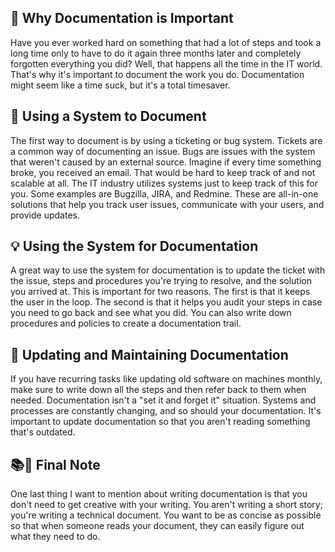 ## 📝 Why Documentation is Important

Have you ever worked hard on something that had a lot of steps and took a long time only to have to do it again three months later and completely forgotten everything you did? Well, that happens all the time in the IT world. That's why it's important to document the work you do. Documentation might seem like a time suck, but it's a total timesaver.

## 📎 Using a System to Document

The first way to document is by using a ticketing or bug system. Tickets are a common way of documenting an issue. Bugs are issues with the system that weren't caused by an external source. Imagine if every time something broke, you received an email. That would be hard to keep track of and not scalable at all. The IT industry utilizes systems just to keep track of this for you. Some examples are Bugzilla, JIRA, and Redmine. These are all-in-one solutions that help you track user issues, communicate with your users, and provide updates.

## 💡 Using the System for Documentation

A great way to use the system for documentation is to update the ticket with the issue, steps and procedures you're trying to resolve, and the solution you arrived at. This is important for two reasons. The first is that it keeps the user in the loop. The second is that it helps you audit your steps in case you need to go back and see what you did. You can also write down procedures and policies to create a documentation trail.

## 🔄 Updating and Maintaining Documentation

If you have recurring tasks like updating old software on machines monthly, make sure to write down all the steps and then refer back to them when needed. Documentation isn't a "set it and forget it" situation. Systems and processes are constantly changing, and so should your documentation. It's important to update documentation so that you aren't reading something that's outdated.

## 📚📝 Final Note

One last thing I want to mention about writing documentation is that you don't need to get creative with your writing. You aren't writing a short story; you're writing a technical document. You want to be as concise as possible so that when someone reads your document, they can easily figure out what they need to do.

========

Task statement ->
Give the lines exactly as they stand, from the line with "## 📚📝 Final Note" through the end of the material.

Worked solution ->
## 📚📝 Final Note

One last thing I want to mention about writing documentation is that you don't need to get creative with your writing. You aren't writing a short story; you're writing a technical document. You want to be as concise as possible so that when someone reads your document, they can easily figure out what they need to do.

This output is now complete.